# Thermaltake Smart SE 630W - Vermutlich wenig pralle?



## HenneHuhn (4. Juni 2015)

Liebe Mitforisten,

in einem anderen Forum versuche ich jemaden bei der Netzteilwahl für seinen kommenden Rechner zu beraten. Der betreffende Kollege möchte einen i5er und eine GTX 970 betreiben und suchte als Netzteil zunächst ein Thermaltake London aus, präferiert jetzt aber - da er ja keinen "Premium-Rechner" möchte - das Thermaltake Smart SE 630W.

Ich gehe mal davon aus, dass es sich dabei um ein nicht gerade hochwertiges (*hust*) Netzteil handelt, der Kollege verweist aber auf das Review bei Gamezoom. Etwas überrascht habe ich festgestellt, dass das NT anscheinend immerhin DC-DC-Wandler hat. Kann aber dennoch nicht wirklich glauben, dass dadurch das Ding sonderlich gut wird. Meine Empfehlung, der altbekannte, aktuelle P/L-Kracher LC 9550, wird in Ermangelung eines Reviews von ihm ausgeschlagen.

Könnt ihr etwas zum Smart SE sagen und mir sozusagen Argumente an die Hand geben, um den Kollegen von einer besseren Wahl zu überzeugen? (Sofern das Smart SE denn wirklich schlecht ist)?

Vielen Dank im Voraus!

PS: DC-DC bedeutet nicht gleichzeitig indy-reguliert, oder?

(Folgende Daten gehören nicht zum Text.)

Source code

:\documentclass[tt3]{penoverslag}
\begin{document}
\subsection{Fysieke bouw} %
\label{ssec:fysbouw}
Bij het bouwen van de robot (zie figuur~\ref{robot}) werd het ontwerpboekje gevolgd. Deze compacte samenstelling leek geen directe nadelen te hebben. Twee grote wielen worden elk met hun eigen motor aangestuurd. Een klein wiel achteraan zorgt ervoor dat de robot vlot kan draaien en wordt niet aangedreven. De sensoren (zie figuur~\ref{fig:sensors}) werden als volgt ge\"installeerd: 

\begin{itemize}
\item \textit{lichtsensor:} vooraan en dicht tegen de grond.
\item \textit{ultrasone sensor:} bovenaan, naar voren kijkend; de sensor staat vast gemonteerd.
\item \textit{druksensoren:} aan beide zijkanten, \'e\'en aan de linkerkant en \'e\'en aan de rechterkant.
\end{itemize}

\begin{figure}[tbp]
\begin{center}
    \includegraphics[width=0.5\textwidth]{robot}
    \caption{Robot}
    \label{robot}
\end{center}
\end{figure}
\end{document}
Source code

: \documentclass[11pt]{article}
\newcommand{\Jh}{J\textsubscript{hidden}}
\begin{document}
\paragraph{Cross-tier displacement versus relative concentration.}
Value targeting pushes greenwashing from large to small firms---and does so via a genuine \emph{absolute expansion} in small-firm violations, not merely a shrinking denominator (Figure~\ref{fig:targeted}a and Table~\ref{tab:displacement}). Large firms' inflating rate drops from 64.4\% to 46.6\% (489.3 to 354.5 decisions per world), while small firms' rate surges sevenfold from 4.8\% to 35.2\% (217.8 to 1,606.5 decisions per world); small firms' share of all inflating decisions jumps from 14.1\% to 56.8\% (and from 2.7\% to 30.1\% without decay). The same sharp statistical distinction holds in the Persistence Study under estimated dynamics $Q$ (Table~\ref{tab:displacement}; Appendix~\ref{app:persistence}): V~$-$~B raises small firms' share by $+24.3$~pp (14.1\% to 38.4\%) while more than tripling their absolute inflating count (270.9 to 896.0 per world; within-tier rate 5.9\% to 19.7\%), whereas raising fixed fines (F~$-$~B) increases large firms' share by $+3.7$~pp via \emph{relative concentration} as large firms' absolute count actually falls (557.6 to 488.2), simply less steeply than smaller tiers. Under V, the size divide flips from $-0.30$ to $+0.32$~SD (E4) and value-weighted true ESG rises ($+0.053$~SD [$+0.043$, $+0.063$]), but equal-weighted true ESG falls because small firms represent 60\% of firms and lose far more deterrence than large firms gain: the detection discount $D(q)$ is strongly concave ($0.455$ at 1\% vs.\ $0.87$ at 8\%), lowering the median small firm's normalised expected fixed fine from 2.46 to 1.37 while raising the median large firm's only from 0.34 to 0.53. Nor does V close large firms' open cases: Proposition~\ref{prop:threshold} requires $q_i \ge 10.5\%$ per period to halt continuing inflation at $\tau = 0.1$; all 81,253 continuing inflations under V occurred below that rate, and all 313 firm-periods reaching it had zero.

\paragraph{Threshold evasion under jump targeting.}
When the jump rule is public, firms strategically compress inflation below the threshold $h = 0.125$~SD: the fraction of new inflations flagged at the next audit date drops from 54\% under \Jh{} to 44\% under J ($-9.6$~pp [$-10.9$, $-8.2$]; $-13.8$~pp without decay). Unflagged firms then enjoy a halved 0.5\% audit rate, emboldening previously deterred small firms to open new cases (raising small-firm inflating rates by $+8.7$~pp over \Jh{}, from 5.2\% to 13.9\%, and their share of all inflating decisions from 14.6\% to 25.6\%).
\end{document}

PPS: Was ist eigentlich u.A. von Gamezoom zu halten?


----------



## Legacyy (4. Juni 2015)

Das Smart ist ziemlich miserabel ausgestattet, hat schlechte Schutzschaltungen und ist in keinser Weise geeignet für ne 970.
Da doch bitte ein hochwertiges Netzteil und keinen Schrott:

Super Flower Golden Green HX 450W ATX 2.3 (SF-450P14XE (HX)) Preisvergleich | Geizhals Deutschland
LC-Power Gold Series LC9550 V2.3 500W ATX 2.3 Preisvergleich | Geizhals Deutschland
Antec TruePower Classic TP-550C, 550W ATX 2.4 (0761345-07702-6/0761345-07703-3) Preisvergleich | Geizhals Deutschland
Cooler Master VS-Series V550SM 550W ATX 2.31 (RS550-AMAAG1) Preisvergleich | Geizhals Deutschland

Gamezoom ist nur ein Werbeflyer, mehr nicht. Ernst nehmen kann man die Seite nicht.


----------



## HenneHuhn (4. Juni 2015)

Legacyy schrieb:


> Das Smart ist ziemlich miserabel ausgestattet, hat schlechte Schutzschaltungen und ist in keinser Weise geeignet für ne 970.
> Da doch bitte ein hochwertiges Netzteil und keinen Schrott:
> 
> Super Flower Golden Green HX 450W ATX 2.3 (SF-450P14XE (HX)) Preisvergleich | Geizhals Deutschland
> ...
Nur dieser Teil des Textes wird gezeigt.